The Girl with the Dragon Tattoo [2011] - Film Review
Fincher Makes First-Rate Adaptation of Grisly Swedish Crime Saga
The Girl with the Dragon Tattoo
Rated R for rape, torture, brutal violence, profanity, frontal nudity and
graphic sexuality.
Running time: 158 minutes
Distributor: Columbia Pictures
Film Review by Kam Williams
Excellent (4 stars)
Mikael Blomqvist (Daniel Craig) resigns from his position as editor of
Millennium Magazine after being unable to substantiate the incendiary
allegations he’d made about a corrupt billionaire (Ulf Friberg).
Fortuitously, the disgraced journalist is soon secretly approached by an
intermediary representing recently-retired industrialist Henrik Vanger
(Christopher Plummer) to investigate the mysterious murder of his beloved
niece, Harriet (Moa Garpendal), back in 1966.

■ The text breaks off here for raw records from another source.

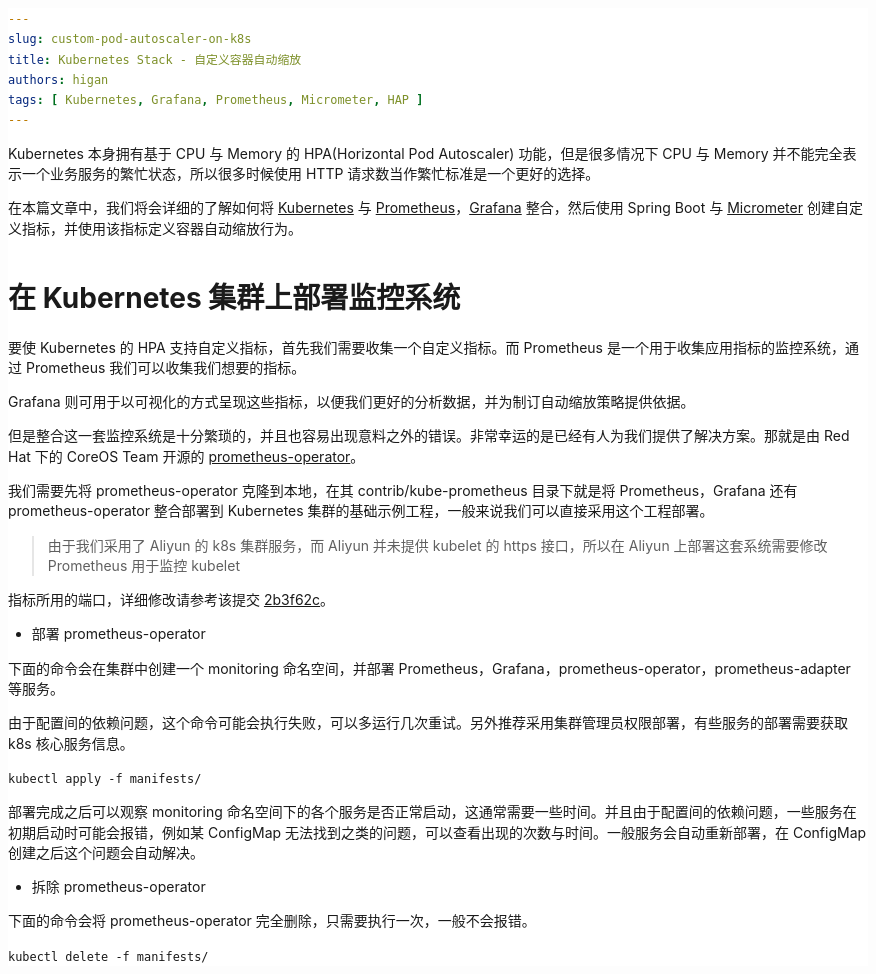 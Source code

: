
 ```yaml
---
slug: custom-pod-autoscaler-on-k8s
title: Kubernetes Stack - 自定义容器自动缩放
authors: higan
tags: [ Kubernetes, Grafana, Prometheus, Micrometer, HAP ]
---
```


Kubernetes 本身拥有基于 CPU 与 Memory 的 HPA(Horizontal Pod Autoscaler) 功能，但是很多情况下 CPU 与 Memory
并不能完全表示一个业务服务的繁忙状态，所以很多时候使用 HTTP 请求数当作繁忙标准是一个更好的选择。

在本篇文章中，我们将会详细的了解如何将 [Kubernetes](https://kubernetes.io/)
与 [Prometheus](https://prometheus.io/)，[Grafana](https://grafana.com/) 整合，然后使用 Spring Boot
与 [Micrometer](https://micrometer.io) 创建自定义指标，并使用该指标定义容器自动缩放行为。



# 在 Kubernetes 集群上部署监控系统

要使 Kubernetes 的 HPA 支持自定义指标，首先我们需要收集一个自定义指标。而 Prometheus 是一个用于收集应用指标的监控系统，通过
Prometheus 我们可以收集我们想要的指标。

Grafana 则可用于以可视化的方式呈现这些指标，以便我们更好的分析数据，并为制订自动缩放策略提供依据。

但是整合这一套监控系统是十分繁琐的，并且也容易出现意料之外的错误。非常幸运的是已经有人为我们提供了解决方案。那就是由 Red
Hat 下的 CoreOS Team 开源的 [prometheus-operator](https://github.com/coreos/prometheus-operator)。

我们需要先将 prometheus-operator 克隆到本地，在其 contrib/kube-prometheus 目录下就是将 Prometheus，Grafana 还有
prometheus-operator 整合部署到 Kubernetes 集群的基础示例工程，一般来说我们可以直接采用这个工程部署。

> 由于我们采用了 Aliyun 的 k8s 集群服务，而 Aliyun 并未提供 kubelet 的 https 接口，所以在 Aliyun 上部署这套系统需要修改
> Prometheus 用于监控 kubelet

指标所用的端口，详细修改请参考该提交 [2b3f62c](https://github.com/AliyunContainerService/prometheus-operator/commit/2b3f62c12fa34db63a9bceb19564288203a20eac)。

- 部署 prometheus-operator

下面的命令会在集群中创建一个 monitoring 命名空间，并部署 Prometheus，Grafana，prometheus-operator，prometheus-adapter 等服务。

由于配置间的依赖问题，这个命令可能会执行失败，可以多运行几次重试。另外推荐采用集群管理员权限部署，有些服务的部署需要获取 k8s
核心服务信息。

```shell
kubectl apply -f manifests/
```

部署完成之后可以观察 monitoring 命名空间下的各个服务是否正常启动，这通常需要一些时间。并且由于配置间的依赖问题，一些服务在初期启动时可能会报错，例如某
ConfigMap 无法找到之类的问题，可以查看出现的次数与时间。一般服务会自动重新部署，在 ConfigMap 创建之后这个问题会自动解决。

- 拆除 prometheus-operator

下面的命令会将 prometheus-operator 完全删除，只需要执行一次，一般不会报错。

```shell
kubectl delete -f manifests/
```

Mikael jumps at the job offer, since his desire to escape the media circus
surrounding him in Stockholm conveniently dovetails with the aging
patriarch’s need to reopen the case right on location at the family’s
secluded estate where Harriet had disappeared into thin air. An additional
incentive is Henrik’s promise to provide the proof necessary to overturn the
libel conviction.
So, straightaway, Mikael moves up to the remote island of Hedestad in
northern Sweden, and starts sifting through the boxes of 40 year-old
evidence. After unearthing an array of sordid skeletons in the Vanger family
closet ranging from anti-Semitism to sadomasochism, he realizes that he sure
could use the help of an assistant, and takes Henrik’s suggestion that he
collaborate with Lisbeth Salander (Rooney Mara), a brilliant, if
bizarre-looking, computer whiz.
Mikael is willing to pardon the young hacker’s tattoos, multiple piercings
and punked-out hairstyle because of her passion for catching any creep who’d
harm a female. And her technical skills do prove to be the perfect
complement to Henrik’s uncanny ability to interview surviving witnesses
despite their putting on aristocratic airs. Still, not surprisingly, the
closer they come to solving the mystery, the more dangerous a situation they
find themselves embroiled in.

So unfolds The Girl with the Dragon Tattoo, a worthy remake of the
Swedish-language thriller of the same name just released in 2009. Directed
by David Fincher (The Social Network) this English-language version is
actually a rarity in that it is an improvement over its foreign film
original.
Both movies are based on the first installment of the trilogy of novels by
the late Stieg Larsson, and Sony Pictures has already committed to adapting
the other two books to the screen, too. Here, scene-stealer Rooney Mara is
nothing short of riveting as the ever-edgy Lisbeth, while Daniel Craig
disappears into his role as Mikael sufficiently so you forget about the fact
that he also plays James Bond.
An intricately-woven, edge-of-your-seat whodunit as graphic and grisly as it
is cerebral and mind-bending.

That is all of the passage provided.